All in all, I just didn’t like doing things that made me feel uncomfortable. If I could avoid doing them, then I would.
One moment that still haunts me happened in my senior year of high school. I was on the track team, ran sprints (100m, 200m, 400m) and was pretty fast. We were running the divisional finals. I was pretty mad. All year, I had been posting solid times, but the local newspaper had labelled two other guys as the favorites to win the sprints and stated that there was nobody even close to them.
I beat one of those guys last year and the other one I never faced. I posted similar times as them and I should have been one of the favorites. So I arrived at the track meet, a man on a mission. Or at least I thought.

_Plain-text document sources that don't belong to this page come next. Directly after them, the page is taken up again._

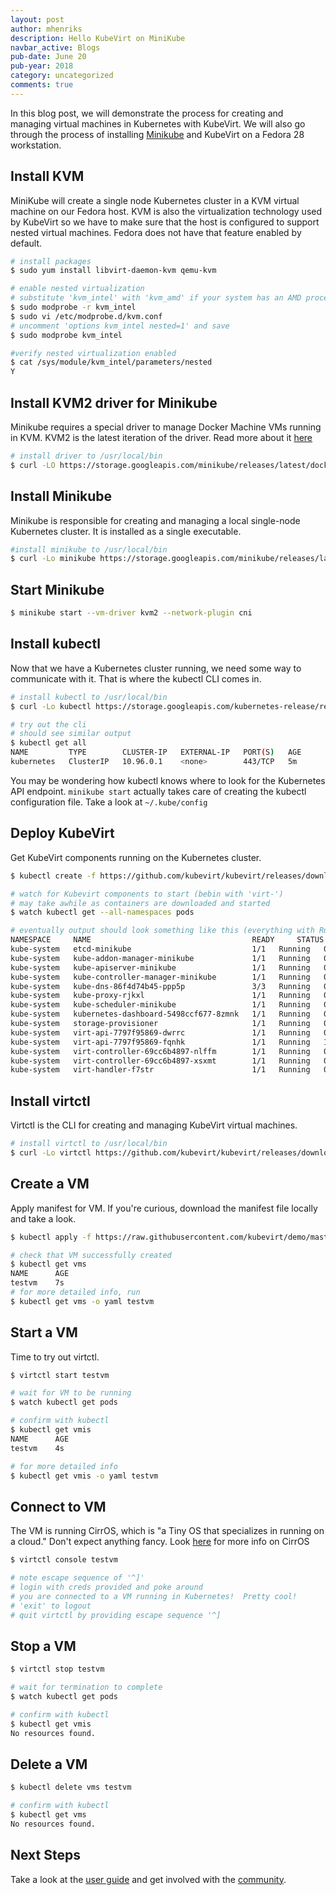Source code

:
 ```yaml
---
layout: post
author: mhenriks
description: Hello KubeVirt on MiniKube
navbar_active: Blogs
pub-date: June 20
pub-year: 2018
category: uncategorized
comments: true
---
```


In this blog post, we will demonstrate the process for creating and managing virtual machines in Kubernetes with KubeVirt.  We will also go through the process of installing [Minikube](https://kubernetes.io/docs/setup/minikube/) and KubeVirt on a Fedora 28 workstation.

<!-- more -->
## Install KVM

MiniKube will create a single node Kubernetes cluster in a KVM virtual machine on our Fedora host.  KVM is also the virtualization technology used by KubeVirt so we have to make sure that the host is configured to support nested virtual machines.  Fedora does not have that feature enabled by default.

```bash
# install packages
$ sudo yum install libvirt-daemon-kvm qemu-kvm

# enable nested virtualization
# substitute 'kvm_intel' with 'kvm_amd' if your system has an AMD processor
$ sudo modprobe -r kvm_intel
$ sudo vi /etc/modprobe.d/kvm.conf
# uncomment 'options kvm_intel nested=1' and save
$ sudo modprobe kvm_intel

#verify nested virtualization enabled
$ cat /sys/module/kvm_intel/parameters/nested
Y
```

## Install KVM2 driver for Minikube

Minikube requires a special driver to manage Docker Machine VMs running in KVM.  KVM2 is the latest iteration of the driver.  Read more about it [here](https://github.com/kubernetes/minikube/blob/master/docs/drivers.md#kvm2-driver)

```bash
# install driver to /usr/local/bin
$ curl -LO https://storage.googleapis.com/minikube/releases/latest/docker-machine-driver-kvm2 && chmod +x docker-machine-driver-kvm2 && sudo mv docker-machine-driver-kvm2 /usr/local/bin/
```

## Install Minikube

Minikube is responsible for creating and managing a local single-node Kubernetes cluster.  It is installed as a single executable.

```bash
#install minikube to /usr/local/bin
$ curl -Lo minikube https://storage.googleapis.com/minikube/releases/latest/minikube-linux-amd64 && chmod +x minikube && sudo mv minikube /usr/local/bin/
```

## Start Minikube

```bash
$ minikube start --vm-driver kvm2 --network-plugin cni
```

## Install kubectl

Now that we have a Kubernetes cluster running, we need some way to communicate with it.  That is where the kubectl CLI comes in.

```bash
# install kubectl to /usr/local/bin
$ curl -Lo kubectl https://storage.googleapis.com/kubernetes-release/release/{{ site.kubernetes_version }}/bin/linux/amd64/kubectl && chmod +x kubectl && sudo mv kubectl /usr/local/bin/

# try out the cli
# should see similar output
$ kubectl get all
NAME         TYPE        CLUSTER-IP   EXTERNAL-IP   PORT(S)   AGE
kubernetes   ClusterIP   10.96.0.1    <none>        443/TCP   5m
```

You may be wondering how kubectl knows where to look for the Kubernetes API endpoint.  `minikube start` actually takes care of creating the kubectl configuration file.  Take a look at `~/.kube/config`

## Deploy KubeVirt

Get KubeVirt components running on the Kubernetes cluster.

```bash
$ kubectl create -f https://github.com/kubevirt/kubevirt/releases/download/{{ site.kubevirt_version }}/kubevirt.yaml

# watch for Kubevirt components to start (bebin with 'virt-')
# may take awhile as containers are downloaded and started
$ watch kubectl get --all-namespaces pods

# eventually output should look something like this (everything with Running status)
NAMESPACE     NAME                                    READY     STATUS    RESTARTS   AGE
kube-system   etcd-minikube                           1/1	Running   0          16m
kube-system   kube-addon-manager-minikube             1/1	Running   0          15m
kube-system   kube-apiserver-minikube                 1/1	Running   0          15m
kube-system   kube-controller-manager-minikube        1/1	Running   0          16m
kube-system   kube-dns-86f4d74b45-ppp5p               3/3	Running   0          16m
kube-system   kube-proxy-rjkxl                        1/1	Running   0          16m
kube-system   kube-scheduler-minikube                 1/1	Running   0          16m
kube-system   kubernetes-dashboard-5498ccf677-8zmnk   1/1	Running   0          16m
kube-system   storage-provisioner                     1/1	Running   0          16m
kube-system   virt-api-7797f95869-dwrrc               1/1	Running   0          2m
kube-system   virt-api-7797f95869-fqnhk               1/1	Running   1          2m
kube-system   virt-controller-69cc6b4897-nlffm        1/1	Running   0          2m
kube-system   virt-controller-69cc6b4897-xsxmt        1/1	Running   0          2m
kube-system   virt-handler-f7str                      1/1	Running   0          2m
```

## Install virtctl

Virtctl is the CLI for creating and managing KubeVirt virtual machines.

```bash
# install virtctl to /usr/local/bin
$ curl -Lo virtctl https://github.com/kubevirt/kubevirt/releases/download/{{ site.kubevirt_version }}/virtctl-{{ site.kubevirt_version }}-linux-amd64 && chmod +x virtctl && sudo mv virtctl /usr/local/bin
```

## Create a VM

Apply manifest for VM.  If you're curious, download the manifest file locally and take a look.

```bash
$ kubectl apply -f https://raw.githubusercontent.com/kubevirt/demo/master/manifests/vm.yaml

# check that VM successfully created
$ kubectl get vms 
NAME      AGE
testvm    7s
# for more detailed info, run
$ kubectl get vms -o yaml testvm
```

## Start a VM

Time to try out virtctl.

```bash
$ virtctl start testvm

# wait for VM to be running
$ watch kubectl get pods

# confirm with kubectl
$ kubectl get vmis
NAME      AGE
testvm    4s

# for more detailed info
$ kubectl get vmis -o yaml testvm
```
## Connect to VM

The VM is running CirrOS, which is "a Tiny OS that specializes in running on a cloud."  Don't expect anything fancy.  Look [here](https://launchpad.net/cirros) for more info on CirrOS

```bash
$ virtctl console testvm

# note escape sequence of '^]'
# login with creds provided and poke around
# you are connected to a VM running in Kubernetes!  Pretty cool!
# 'exit' to logout
# quit virtctl by providing escape sequence '^]
```
## Stop a VM

```bash
$ virtctl stop testvm

# wait for termination to complete
$ watch kubectl get pods

# confirm with kubectl
$ kubectl get vmis
No resources found.
```
## Delete a VM

```bash
$ kubectl delete vms testvm

# confirm with kubectl
$ kubectl get vms
No resources found.
```

## Next Steps

Take a look at the [user guide](https://kubevirt.io/user-guide/#/) and get involved with the [community](http://kubevirt.io/community/).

The first race I ran was the 100m final. I got in the blocks next to one of the guys labelled as the favorites. I was never good at starting out of the blocks, but I was ready. Then something happened. The favorite next to me jumped the gun by a milisecond and so did the other favorite. I was expecting them to go for a repeat start, but they didn’t. The gun went off a few miliseconds after, but that is an eternity in the 100m sprint. That cost me the race. The race should have been restarted, but wasn’t. Nothing I could do about it.
I came in third, a bit disappointed, but then a few minutes later I found out that I ran my personal record (11.1 seconds) and my time was fast enough to qualify me into the big all-divisions final. There, I would end up racing against the fastest high school sprinters in the world (but that is another story).
However it was not this moment that haunts me. I did feel a bit cheated that I lost due to someone else doing a false start, but I still had the 200m to look forward to. One of the supposed favorites pulled out, which left me with only one other contender. I beat this guy last year by a pretty good margin. I was sure I was going to win.
We went down into the blocks, got ready, the gun blasted and we were off. I was leading the race. I was running fast in first place, but a little by little I was starting to feel tired, the lactic acid was starting to make my legs feel heavy. I was in the final straight, a few meters before the finish…
At that moment, instead of gritting my teeth and giving my best effort and going for the last push, I did the opposite. I was in the lead, felt tired and gave up. I slowed down a bit, coasting towards the finish.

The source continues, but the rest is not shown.